Odysseus

This is the official support forum for Odysseus

Odysseus Benchmarking

stefan
Posts: 85
Joined: Tue Jul 12, 2016 1:03 pm

Odysseus Benchmarking

Postby stefan » Sun Jan 08, 2017 8:33 pm

Hello,

my first prototype is nearly ready and I want to do some benchmarking to check if my development fulfills some performance requirements. The main steps of my development are:
1. Read data from csv files in Odysseus
2. Do some preprocessing
3. Send the data to a message queue
4. Read this data through a python script, create and execute a Neo4j statement and send the results to another message queue
5. Read this data in Odysseus
6. Do some processing in Odysseus
7. Write the results to csv files.

I want to measure the processing performance of the Odysseus script. Of course there is some external (to Odysseus) processing also, therefore I want to meassure the processing time per tuple and/or the throughput at specific sections of the script.

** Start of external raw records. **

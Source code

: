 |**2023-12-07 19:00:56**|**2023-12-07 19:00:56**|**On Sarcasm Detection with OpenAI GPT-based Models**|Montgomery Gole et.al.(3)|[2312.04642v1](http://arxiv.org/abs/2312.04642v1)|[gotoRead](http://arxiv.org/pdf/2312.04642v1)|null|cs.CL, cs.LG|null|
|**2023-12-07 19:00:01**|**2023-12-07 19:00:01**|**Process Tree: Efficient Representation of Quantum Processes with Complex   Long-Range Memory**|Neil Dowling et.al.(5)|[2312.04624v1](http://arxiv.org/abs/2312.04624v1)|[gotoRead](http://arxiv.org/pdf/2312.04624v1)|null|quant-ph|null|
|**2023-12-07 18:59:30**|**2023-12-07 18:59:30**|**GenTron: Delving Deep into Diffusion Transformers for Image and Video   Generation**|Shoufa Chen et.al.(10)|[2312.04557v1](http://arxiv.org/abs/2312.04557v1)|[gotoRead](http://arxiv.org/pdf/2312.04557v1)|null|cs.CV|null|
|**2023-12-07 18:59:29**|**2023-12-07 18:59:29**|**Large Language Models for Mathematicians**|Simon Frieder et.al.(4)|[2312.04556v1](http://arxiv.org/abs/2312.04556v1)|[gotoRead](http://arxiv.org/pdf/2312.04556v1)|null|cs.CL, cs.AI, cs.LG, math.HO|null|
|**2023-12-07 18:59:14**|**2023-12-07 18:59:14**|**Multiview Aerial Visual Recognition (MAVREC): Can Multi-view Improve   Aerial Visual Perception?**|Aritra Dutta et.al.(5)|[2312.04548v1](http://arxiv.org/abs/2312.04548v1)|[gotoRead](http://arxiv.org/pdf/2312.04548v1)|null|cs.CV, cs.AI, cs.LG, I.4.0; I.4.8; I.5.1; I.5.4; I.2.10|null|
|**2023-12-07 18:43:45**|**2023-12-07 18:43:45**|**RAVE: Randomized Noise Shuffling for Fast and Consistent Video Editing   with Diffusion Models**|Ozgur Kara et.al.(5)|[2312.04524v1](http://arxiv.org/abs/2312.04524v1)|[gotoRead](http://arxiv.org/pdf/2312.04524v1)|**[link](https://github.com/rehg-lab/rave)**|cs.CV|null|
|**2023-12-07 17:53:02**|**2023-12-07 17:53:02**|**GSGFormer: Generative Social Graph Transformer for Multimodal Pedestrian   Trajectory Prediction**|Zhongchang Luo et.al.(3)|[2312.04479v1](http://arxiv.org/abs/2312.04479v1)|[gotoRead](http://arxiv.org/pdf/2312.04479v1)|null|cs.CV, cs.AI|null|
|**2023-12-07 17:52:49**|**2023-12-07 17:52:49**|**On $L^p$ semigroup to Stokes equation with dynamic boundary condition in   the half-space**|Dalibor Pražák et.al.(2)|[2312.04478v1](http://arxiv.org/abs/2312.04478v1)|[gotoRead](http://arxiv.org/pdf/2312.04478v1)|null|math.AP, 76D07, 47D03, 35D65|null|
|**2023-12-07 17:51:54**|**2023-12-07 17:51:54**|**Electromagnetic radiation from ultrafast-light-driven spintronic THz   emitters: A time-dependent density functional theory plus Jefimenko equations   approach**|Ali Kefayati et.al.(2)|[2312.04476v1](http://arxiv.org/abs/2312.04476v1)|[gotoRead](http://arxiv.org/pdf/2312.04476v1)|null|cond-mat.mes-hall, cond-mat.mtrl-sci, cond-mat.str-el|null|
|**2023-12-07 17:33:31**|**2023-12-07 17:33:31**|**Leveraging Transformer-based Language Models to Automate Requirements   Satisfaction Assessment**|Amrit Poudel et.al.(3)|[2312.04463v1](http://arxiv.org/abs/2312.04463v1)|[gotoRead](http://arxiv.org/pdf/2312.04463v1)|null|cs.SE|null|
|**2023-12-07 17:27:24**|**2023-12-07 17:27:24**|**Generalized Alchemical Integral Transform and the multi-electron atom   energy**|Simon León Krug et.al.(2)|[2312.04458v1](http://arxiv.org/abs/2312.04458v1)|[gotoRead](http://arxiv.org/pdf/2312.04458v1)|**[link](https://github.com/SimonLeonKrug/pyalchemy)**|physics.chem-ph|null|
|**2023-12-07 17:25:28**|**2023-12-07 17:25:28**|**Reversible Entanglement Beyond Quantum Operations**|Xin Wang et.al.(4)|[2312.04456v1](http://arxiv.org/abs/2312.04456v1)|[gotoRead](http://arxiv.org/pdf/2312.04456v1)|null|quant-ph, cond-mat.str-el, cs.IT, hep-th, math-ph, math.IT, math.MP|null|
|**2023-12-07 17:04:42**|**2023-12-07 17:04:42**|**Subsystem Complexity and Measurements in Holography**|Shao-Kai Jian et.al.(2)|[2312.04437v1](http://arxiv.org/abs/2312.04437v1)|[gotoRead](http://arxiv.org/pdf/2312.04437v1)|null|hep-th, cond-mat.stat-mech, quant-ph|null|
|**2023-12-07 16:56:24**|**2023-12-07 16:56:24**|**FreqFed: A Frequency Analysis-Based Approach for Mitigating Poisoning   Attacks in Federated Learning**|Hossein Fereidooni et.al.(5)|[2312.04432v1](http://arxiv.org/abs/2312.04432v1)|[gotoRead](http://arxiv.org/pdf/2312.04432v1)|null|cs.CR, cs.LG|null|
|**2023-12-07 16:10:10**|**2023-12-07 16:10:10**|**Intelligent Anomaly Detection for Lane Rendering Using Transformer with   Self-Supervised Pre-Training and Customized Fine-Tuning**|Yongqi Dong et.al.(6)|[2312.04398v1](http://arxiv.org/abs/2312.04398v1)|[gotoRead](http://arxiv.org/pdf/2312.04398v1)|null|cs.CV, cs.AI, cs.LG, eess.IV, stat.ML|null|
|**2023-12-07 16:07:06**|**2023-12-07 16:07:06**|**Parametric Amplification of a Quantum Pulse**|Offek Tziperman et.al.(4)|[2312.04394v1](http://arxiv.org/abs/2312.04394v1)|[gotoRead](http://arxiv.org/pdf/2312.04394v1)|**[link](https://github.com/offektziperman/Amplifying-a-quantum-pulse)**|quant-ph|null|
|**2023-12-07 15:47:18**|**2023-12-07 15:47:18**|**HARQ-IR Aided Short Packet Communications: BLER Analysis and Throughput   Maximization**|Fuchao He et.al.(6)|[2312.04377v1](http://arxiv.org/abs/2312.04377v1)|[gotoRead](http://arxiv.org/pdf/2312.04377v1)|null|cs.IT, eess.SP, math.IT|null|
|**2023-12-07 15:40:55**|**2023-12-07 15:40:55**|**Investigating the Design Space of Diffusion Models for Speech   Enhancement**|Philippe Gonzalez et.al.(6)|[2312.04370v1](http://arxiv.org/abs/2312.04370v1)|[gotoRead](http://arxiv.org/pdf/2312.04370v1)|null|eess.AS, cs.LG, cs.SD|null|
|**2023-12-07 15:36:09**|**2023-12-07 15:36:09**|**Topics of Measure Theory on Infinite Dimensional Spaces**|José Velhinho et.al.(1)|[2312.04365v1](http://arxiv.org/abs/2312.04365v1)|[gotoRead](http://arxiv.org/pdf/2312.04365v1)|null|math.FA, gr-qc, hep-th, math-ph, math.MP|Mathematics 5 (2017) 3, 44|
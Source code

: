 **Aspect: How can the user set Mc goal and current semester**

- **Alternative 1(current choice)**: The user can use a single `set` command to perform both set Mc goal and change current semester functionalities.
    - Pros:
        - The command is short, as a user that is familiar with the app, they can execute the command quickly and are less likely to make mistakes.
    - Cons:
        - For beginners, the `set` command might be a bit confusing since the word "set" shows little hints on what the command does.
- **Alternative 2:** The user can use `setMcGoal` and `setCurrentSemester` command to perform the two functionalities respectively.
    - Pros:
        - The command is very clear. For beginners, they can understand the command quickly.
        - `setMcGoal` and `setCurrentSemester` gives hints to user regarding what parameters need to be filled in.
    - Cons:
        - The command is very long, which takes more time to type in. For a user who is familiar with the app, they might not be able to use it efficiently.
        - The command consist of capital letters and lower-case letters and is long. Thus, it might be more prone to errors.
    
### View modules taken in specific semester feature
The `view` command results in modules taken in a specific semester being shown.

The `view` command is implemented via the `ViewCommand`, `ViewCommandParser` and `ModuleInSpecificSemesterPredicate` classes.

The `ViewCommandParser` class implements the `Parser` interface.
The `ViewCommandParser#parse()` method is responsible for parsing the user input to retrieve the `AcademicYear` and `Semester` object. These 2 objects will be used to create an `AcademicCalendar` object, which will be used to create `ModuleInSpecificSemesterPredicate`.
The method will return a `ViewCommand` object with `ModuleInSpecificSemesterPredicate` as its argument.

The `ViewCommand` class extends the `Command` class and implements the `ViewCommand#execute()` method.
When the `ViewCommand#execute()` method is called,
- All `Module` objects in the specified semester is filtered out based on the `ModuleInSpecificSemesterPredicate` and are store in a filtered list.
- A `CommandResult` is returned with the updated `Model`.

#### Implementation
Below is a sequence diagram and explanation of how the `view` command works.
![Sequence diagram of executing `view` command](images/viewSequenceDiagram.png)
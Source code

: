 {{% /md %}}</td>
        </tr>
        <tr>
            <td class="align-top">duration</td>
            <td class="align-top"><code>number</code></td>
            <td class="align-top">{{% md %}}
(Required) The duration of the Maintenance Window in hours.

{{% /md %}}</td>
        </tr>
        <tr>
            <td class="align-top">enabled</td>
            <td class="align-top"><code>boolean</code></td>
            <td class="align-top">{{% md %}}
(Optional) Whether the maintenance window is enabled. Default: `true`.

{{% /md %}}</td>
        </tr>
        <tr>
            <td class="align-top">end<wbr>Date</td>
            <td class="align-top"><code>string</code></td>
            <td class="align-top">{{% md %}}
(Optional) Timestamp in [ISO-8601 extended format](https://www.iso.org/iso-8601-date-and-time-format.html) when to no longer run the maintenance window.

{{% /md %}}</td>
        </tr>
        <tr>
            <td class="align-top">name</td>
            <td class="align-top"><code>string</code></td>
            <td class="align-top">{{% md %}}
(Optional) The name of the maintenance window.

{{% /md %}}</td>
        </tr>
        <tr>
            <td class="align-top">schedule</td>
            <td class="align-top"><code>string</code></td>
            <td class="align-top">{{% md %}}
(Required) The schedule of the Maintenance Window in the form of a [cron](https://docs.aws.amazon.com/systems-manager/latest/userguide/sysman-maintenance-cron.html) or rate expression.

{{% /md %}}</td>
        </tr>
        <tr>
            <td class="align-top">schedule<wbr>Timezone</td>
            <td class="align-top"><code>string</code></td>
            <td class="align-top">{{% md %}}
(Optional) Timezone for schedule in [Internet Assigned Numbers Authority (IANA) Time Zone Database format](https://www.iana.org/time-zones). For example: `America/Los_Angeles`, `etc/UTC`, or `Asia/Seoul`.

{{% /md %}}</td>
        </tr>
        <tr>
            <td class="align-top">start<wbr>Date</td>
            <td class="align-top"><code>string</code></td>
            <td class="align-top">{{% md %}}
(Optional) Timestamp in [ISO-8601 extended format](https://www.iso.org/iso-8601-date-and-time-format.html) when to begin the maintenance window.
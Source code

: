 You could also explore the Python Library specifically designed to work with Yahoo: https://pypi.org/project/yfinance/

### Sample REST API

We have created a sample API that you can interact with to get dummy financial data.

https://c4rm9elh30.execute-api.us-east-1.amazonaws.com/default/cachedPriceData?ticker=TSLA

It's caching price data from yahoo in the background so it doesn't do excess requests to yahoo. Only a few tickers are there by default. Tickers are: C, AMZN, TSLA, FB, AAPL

I found the Benchmarker (old Odysseus Wiki), the benchmark operators and the evaluation feature in the Odysseus Wiki. The documentation is not very extensive and unfortunately I dont fully understand how to do such a benchmarking. Which feature and which operators should I use for this? How can I use these things? What should be the first steps?

I would really appreciate any help!

Thanks in advance,
Stefan

User avatar
Marco Grawunder
Posts: 256
Joined: Tue Jul 29, 2014 10:29 am
Location: Oldenburg, Germany
Contact:

Re: Odysseus Benchmarking

Postby Marco Grawunder » Mon Jan 09, 2017 10:03 am

Hi Stefan,

you can measure latency and throughput with Odysseus very easy.
To calc latency you need to add the latency metadata in the source definition part.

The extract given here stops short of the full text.